Once the line with "- Load testing not performed" is found in the entries below, print it and each following line exactly, stopping after the line with "- Initialize Railway"; print nothing else.

------------------------------

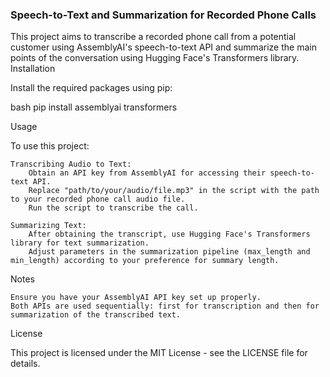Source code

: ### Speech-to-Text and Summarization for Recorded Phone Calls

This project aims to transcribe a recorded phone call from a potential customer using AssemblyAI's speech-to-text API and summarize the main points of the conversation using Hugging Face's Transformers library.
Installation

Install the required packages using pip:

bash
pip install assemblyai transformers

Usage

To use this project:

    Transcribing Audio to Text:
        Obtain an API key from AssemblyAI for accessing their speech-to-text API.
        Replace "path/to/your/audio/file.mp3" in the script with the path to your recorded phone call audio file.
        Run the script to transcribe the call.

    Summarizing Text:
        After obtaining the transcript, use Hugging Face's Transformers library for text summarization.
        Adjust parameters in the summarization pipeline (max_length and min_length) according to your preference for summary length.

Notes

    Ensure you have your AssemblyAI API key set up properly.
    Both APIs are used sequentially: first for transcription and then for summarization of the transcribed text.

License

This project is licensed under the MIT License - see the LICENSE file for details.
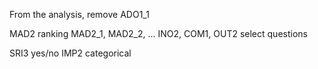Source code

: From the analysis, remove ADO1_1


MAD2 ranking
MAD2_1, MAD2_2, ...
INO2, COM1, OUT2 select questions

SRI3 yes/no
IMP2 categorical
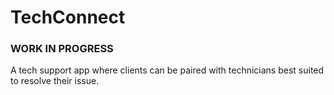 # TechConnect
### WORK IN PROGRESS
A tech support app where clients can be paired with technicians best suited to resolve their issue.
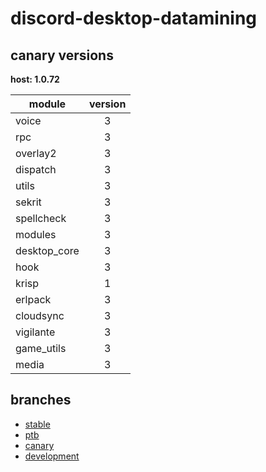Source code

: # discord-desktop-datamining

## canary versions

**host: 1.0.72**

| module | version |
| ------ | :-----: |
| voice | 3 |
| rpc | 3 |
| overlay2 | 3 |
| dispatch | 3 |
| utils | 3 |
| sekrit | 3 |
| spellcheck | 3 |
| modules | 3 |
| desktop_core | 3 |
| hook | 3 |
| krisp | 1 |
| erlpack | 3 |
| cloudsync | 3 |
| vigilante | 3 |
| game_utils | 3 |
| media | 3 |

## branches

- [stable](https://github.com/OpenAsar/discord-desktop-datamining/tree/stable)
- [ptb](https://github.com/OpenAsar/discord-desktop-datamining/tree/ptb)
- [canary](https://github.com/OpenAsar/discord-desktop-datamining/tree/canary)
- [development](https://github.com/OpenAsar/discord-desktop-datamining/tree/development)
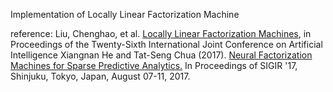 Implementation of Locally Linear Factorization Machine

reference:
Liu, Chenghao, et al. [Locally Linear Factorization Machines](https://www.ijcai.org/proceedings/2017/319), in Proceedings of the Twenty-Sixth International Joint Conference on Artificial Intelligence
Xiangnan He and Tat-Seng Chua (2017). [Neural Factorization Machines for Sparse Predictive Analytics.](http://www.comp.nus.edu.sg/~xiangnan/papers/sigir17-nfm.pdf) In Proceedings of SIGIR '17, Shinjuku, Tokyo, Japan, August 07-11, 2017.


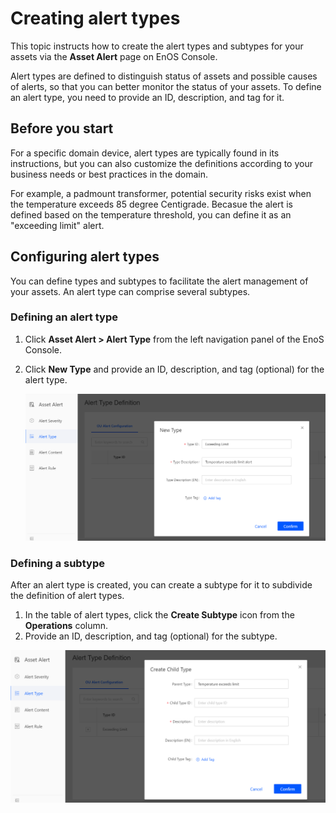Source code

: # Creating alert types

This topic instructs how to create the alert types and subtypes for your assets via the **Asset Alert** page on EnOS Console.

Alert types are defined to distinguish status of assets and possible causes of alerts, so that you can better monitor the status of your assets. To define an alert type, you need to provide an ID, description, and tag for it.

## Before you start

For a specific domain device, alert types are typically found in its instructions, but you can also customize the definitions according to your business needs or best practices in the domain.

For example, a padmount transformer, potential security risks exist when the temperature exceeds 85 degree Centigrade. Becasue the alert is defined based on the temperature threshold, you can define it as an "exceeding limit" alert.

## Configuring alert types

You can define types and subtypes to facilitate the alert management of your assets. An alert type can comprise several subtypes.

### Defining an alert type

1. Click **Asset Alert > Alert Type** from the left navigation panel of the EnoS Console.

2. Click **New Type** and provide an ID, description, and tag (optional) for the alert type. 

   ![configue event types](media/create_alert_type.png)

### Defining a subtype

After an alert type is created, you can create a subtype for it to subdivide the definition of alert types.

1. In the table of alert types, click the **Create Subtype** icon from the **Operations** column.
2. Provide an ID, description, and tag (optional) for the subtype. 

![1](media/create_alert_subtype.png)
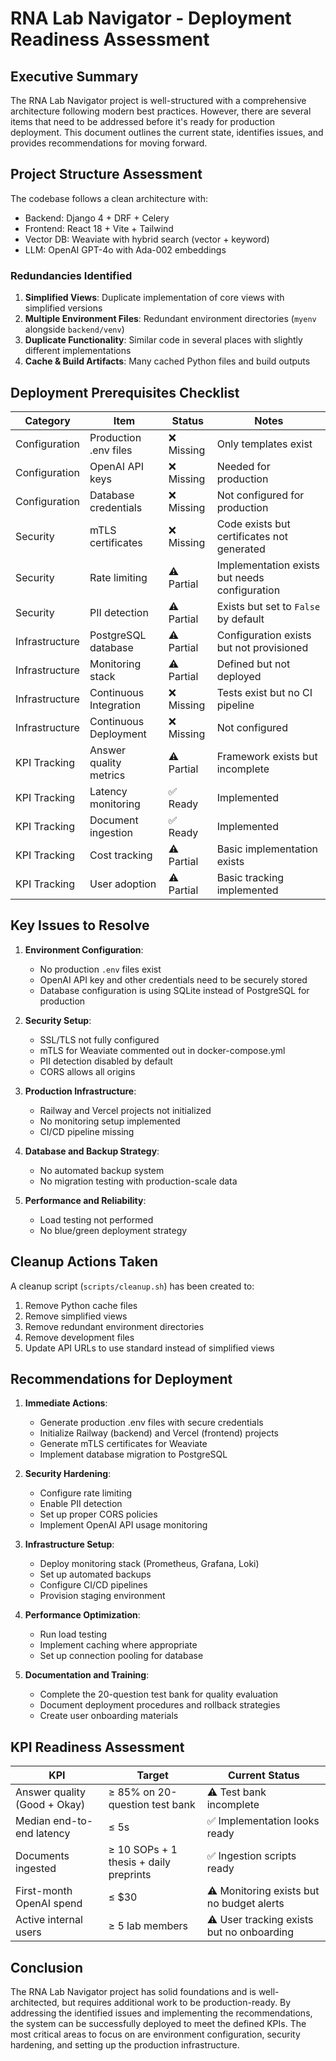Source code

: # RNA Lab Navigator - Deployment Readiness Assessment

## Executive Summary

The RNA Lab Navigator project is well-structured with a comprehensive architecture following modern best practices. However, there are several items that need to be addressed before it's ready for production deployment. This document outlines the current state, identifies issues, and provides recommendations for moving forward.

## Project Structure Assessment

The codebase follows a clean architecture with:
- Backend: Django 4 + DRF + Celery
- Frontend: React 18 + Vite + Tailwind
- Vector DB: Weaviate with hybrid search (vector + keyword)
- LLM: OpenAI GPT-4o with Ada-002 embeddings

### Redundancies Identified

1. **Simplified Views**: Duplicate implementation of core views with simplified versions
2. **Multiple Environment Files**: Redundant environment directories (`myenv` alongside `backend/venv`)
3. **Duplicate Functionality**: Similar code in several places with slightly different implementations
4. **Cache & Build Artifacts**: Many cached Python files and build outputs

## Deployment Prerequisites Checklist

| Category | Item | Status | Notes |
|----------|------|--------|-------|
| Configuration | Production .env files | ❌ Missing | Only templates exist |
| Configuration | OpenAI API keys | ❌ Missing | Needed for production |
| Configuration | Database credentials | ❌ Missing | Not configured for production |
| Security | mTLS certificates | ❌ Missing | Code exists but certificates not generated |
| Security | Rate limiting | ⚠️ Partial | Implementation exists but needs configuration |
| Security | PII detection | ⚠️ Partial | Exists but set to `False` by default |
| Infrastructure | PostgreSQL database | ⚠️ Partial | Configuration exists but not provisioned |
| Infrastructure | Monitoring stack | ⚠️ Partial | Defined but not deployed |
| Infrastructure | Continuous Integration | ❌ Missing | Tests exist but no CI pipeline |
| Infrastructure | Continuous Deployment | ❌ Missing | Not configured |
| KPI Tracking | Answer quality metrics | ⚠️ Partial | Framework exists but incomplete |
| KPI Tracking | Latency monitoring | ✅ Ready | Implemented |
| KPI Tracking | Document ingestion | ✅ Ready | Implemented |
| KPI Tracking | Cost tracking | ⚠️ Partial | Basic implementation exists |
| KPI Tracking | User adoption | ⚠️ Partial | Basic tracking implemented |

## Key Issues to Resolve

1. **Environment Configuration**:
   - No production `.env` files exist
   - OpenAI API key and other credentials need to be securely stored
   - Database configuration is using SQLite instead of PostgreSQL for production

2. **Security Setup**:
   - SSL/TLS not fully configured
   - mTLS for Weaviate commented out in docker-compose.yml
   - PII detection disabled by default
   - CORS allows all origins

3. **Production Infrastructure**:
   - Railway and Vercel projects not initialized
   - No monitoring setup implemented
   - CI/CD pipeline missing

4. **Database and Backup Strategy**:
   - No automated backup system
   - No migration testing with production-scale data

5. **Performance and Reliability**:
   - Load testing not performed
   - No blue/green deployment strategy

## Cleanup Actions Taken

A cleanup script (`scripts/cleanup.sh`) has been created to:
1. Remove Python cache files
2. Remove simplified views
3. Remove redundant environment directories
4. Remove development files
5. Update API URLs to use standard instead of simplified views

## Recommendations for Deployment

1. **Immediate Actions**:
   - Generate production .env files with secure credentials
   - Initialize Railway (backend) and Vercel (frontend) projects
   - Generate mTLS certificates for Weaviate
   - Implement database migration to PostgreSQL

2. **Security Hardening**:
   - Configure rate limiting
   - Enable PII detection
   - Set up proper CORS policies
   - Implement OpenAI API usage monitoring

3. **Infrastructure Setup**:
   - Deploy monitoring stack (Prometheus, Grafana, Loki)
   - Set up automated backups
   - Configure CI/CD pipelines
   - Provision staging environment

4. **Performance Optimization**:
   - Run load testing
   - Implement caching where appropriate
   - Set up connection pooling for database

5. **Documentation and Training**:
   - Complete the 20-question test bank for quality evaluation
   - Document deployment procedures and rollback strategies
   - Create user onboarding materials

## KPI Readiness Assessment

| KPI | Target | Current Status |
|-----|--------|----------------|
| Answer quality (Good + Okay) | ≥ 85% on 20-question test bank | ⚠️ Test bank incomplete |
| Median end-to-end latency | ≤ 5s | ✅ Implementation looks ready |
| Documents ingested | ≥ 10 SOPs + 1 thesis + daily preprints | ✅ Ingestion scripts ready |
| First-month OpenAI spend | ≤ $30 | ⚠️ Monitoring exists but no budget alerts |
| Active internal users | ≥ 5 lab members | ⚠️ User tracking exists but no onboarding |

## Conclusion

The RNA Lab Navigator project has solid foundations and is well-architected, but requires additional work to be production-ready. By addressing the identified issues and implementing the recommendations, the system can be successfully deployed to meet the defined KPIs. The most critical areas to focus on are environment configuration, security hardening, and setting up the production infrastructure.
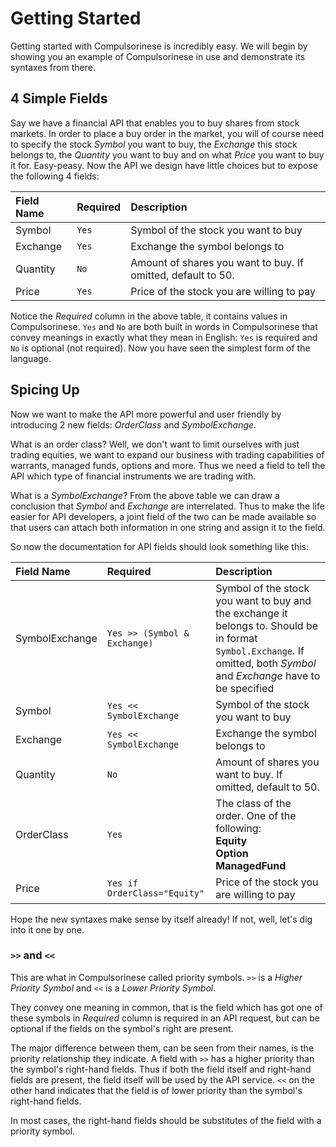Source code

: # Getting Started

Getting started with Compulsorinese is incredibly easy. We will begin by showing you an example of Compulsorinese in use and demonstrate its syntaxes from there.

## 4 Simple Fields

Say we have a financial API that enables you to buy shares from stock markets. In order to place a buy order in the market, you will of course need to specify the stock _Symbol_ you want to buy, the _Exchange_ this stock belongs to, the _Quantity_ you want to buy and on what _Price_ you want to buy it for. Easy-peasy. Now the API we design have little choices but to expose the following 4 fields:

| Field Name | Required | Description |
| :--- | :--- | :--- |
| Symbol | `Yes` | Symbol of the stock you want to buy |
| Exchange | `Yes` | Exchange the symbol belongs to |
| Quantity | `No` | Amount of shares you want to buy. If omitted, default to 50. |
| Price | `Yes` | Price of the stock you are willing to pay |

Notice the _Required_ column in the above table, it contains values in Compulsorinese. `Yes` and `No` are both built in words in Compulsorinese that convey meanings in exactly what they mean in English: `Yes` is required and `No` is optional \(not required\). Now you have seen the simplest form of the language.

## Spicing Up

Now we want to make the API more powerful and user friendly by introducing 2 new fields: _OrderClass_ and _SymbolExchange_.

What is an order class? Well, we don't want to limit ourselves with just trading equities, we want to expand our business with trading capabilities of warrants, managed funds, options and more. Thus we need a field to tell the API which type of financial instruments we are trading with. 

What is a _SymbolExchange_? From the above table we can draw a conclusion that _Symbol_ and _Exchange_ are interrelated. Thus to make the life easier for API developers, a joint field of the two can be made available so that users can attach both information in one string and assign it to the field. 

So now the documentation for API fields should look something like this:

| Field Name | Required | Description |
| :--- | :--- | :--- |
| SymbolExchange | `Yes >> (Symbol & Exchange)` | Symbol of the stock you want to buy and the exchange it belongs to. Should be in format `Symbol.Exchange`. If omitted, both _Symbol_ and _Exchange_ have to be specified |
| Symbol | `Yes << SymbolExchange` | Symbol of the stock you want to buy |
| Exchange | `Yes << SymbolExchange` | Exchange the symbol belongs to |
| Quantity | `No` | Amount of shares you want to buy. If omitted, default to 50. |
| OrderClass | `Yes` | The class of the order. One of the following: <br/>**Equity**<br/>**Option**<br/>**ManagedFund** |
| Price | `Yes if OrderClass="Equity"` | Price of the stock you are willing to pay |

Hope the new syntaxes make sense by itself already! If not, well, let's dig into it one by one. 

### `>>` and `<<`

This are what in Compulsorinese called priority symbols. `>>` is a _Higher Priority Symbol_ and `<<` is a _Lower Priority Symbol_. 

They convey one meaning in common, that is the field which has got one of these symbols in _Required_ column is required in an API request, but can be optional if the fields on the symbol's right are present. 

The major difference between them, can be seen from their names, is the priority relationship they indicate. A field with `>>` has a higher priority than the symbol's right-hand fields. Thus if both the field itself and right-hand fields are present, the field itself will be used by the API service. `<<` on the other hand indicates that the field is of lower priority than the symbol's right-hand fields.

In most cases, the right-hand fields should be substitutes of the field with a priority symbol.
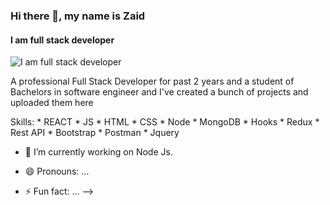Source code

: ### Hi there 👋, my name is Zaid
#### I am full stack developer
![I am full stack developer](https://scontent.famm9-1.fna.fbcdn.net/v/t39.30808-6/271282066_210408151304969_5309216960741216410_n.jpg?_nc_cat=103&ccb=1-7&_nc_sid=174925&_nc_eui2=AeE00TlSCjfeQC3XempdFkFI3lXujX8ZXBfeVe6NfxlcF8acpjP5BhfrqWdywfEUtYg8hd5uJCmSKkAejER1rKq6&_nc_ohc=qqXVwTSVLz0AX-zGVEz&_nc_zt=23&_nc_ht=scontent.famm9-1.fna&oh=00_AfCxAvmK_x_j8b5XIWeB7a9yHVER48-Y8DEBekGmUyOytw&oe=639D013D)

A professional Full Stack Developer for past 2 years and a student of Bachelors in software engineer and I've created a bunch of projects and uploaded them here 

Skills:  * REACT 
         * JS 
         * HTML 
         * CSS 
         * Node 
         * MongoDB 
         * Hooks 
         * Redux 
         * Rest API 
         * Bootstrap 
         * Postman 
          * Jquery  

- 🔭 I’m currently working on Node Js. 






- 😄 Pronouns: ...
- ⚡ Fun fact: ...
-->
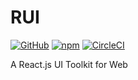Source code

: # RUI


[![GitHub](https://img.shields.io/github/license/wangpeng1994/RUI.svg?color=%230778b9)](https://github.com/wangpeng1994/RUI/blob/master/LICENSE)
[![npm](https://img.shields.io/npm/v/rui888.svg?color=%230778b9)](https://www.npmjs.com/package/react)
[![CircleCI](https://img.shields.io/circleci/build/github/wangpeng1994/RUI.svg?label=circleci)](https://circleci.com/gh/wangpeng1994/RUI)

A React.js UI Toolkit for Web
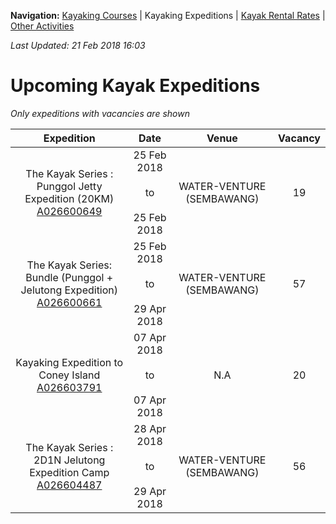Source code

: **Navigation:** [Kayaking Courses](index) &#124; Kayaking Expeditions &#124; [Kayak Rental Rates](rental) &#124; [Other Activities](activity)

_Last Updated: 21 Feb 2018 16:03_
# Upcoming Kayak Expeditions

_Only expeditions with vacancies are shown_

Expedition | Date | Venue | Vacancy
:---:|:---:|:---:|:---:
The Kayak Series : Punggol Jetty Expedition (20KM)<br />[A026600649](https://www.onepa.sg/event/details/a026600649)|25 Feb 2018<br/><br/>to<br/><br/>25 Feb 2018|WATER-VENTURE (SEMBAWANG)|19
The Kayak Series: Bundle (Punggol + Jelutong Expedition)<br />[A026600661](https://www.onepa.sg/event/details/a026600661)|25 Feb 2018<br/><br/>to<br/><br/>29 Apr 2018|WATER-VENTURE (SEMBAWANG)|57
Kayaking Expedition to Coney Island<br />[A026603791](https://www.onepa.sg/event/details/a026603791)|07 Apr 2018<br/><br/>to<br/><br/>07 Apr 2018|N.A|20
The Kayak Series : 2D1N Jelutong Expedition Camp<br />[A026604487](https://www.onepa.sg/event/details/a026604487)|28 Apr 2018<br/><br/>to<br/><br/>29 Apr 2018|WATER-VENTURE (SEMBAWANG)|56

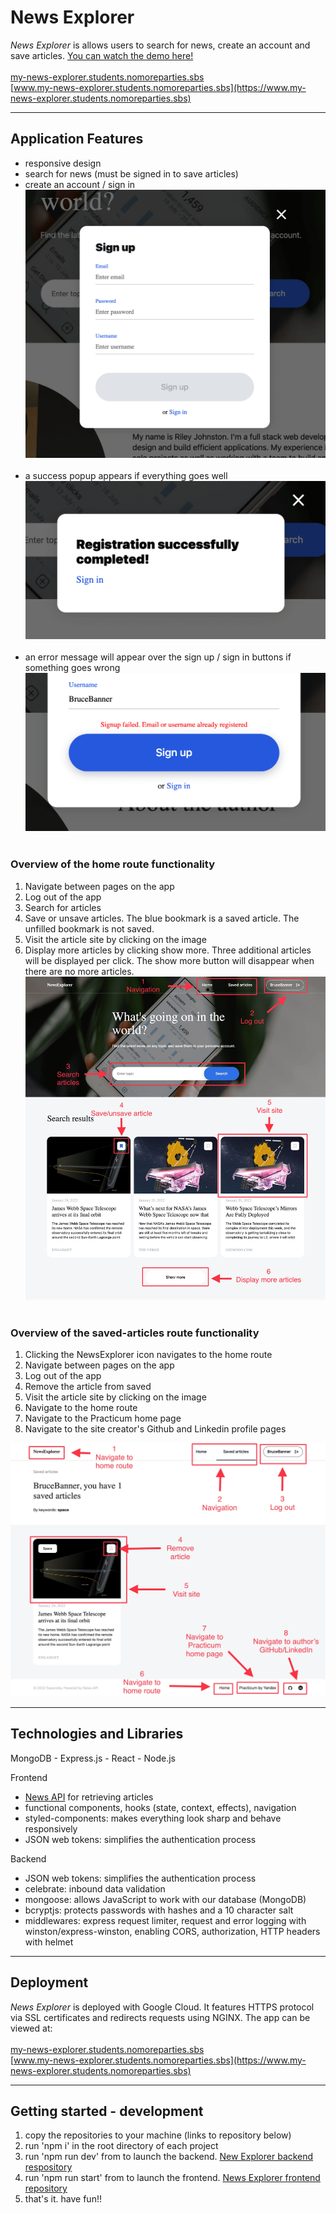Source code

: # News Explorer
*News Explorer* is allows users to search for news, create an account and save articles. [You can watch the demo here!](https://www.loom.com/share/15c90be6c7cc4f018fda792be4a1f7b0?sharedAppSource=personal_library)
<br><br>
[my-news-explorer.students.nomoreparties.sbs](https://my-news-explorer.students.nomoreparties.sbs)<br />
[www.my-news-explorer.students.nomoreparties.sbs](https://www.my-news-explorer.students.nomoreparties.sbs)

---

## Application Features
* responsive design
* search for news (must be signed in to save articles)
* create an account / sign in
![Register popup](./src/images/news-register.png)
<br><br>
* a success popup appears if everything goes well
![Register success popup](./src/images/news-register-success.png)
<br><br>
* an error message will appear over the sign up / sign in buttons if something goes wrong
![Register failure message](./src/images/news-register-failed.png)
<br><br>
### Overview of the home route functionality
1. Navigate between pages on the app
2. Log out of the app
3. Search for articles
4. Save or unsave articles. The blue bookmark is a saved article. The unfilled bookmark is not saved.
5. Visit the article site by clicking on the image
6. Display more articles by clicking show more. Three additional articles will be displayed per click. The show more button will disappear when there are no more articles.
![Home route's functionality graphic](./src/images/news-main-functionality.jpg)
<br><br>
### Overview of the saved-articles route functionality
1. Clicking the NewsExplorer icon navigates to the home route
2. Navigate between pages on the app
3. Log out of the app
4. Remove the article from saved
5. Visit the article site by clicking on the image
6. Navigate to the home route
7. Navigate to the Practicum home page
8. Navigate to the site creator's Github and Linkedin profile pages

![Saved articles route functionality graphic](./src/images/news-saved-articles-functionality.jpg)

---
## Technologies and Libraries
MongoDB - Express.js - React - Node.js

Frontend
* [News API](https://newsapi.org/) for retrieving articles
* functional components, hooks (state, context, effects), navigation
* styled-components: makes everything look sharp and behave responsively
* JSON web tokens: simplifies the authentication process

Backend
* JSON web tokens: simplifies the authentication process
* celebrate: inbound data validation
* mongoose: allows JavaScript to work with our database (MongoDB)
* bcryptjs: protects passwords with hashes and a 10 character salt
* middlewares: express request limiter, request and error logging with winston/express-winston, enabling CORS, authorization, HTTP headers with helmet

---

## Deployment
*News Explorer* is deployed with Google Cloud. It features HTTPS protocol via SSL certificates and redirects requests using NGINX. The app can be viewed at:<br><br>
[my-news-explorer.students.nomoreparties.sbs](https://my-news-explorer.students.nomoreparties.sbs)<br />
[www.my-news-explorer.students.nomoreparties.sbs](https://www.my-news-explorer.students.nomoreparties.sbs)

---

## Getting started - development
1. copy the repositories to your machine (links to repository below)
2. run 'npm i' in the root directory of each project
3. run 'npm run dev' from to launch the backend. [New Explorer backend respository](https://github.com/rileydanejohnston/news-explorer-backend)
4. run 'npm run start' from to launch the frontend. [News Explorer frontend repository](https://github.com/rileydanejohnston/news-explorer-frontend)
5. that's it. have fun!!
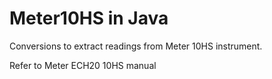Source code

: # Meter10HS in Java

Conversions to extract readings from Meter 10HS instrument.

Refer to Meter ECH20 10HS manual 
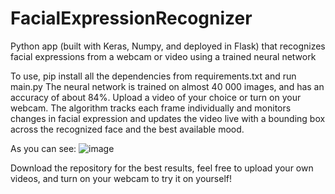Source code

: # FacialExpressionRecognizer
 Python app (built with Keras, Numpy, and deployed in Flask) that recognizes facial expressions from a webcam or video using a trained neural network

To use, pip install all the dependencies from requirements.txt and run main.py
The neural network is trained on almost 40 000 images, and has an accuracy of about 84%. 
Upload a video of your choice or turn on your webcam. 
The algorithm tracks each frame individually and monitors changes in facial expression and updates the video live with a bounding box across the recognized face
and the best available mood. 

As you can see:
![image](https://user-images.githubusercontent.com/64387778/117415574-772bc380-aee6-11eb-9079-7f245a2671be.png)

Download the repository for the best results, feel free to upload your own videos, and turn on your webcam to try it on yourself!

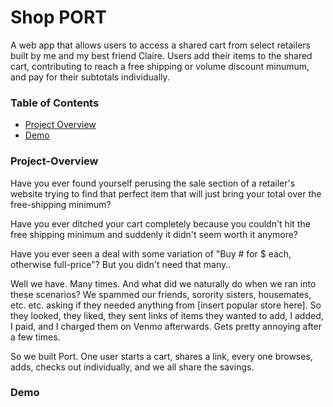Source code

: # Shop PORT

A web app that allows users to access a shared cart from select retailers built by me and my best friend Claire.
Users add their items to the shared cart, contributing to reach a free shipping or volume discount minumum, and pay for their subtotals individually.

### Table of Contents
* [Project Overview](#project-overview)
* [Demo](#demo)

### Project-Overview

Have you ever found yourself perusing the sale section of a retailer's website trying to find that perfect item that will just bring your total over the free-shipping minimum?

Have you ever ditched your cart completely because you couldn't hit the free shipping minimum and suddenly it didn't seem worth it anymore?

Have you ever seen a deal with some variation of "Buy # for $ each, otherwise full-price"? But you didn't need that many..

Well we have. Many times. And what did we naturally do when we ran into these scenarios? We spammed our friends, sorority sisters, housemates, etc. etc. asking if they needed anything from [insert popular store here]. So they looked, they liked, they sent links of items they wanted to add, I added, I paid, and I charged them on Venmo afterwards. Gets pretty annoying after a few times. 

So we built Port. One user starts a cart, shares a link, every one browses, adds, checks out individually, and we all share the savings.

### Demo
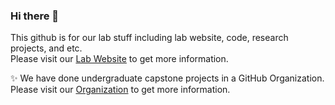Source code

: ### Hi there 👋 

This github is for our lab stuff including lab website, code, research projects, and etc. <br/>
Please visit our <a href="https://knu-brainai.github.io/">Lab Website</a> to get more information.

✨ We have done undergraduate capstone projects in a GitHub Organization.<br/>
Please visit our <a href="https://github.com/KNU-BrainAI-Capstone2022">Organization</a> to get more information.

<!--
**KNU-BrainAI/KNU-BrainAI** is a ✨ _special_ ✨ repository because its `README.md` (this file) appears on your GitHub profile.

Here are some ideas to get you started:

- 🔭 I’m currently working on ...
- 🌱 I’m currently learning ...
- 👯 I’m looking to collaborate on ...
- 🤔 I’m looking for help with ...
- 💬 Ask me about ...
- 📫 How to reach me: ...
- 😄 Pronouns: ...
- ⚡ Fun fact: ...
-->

------------------------------

Your solution -
   - Load testing not performed
   - No blue/green deployment strategy

## Cleanup Actions Taken

A cleanup script (`scripts/cleanup.sh`) has been created to:
1. Remove Python cache files
2. Remove simplified views
3. Remove redundant environment directories
4. Remove development files
5. Update API URLs to use standard instead of simplified views

## Recommendations for Deployment

1. **Immediate Actions**:
   - Generate production .env files with secure credentials
   - Initialize Railway (backend) and Vercel (frontend) projects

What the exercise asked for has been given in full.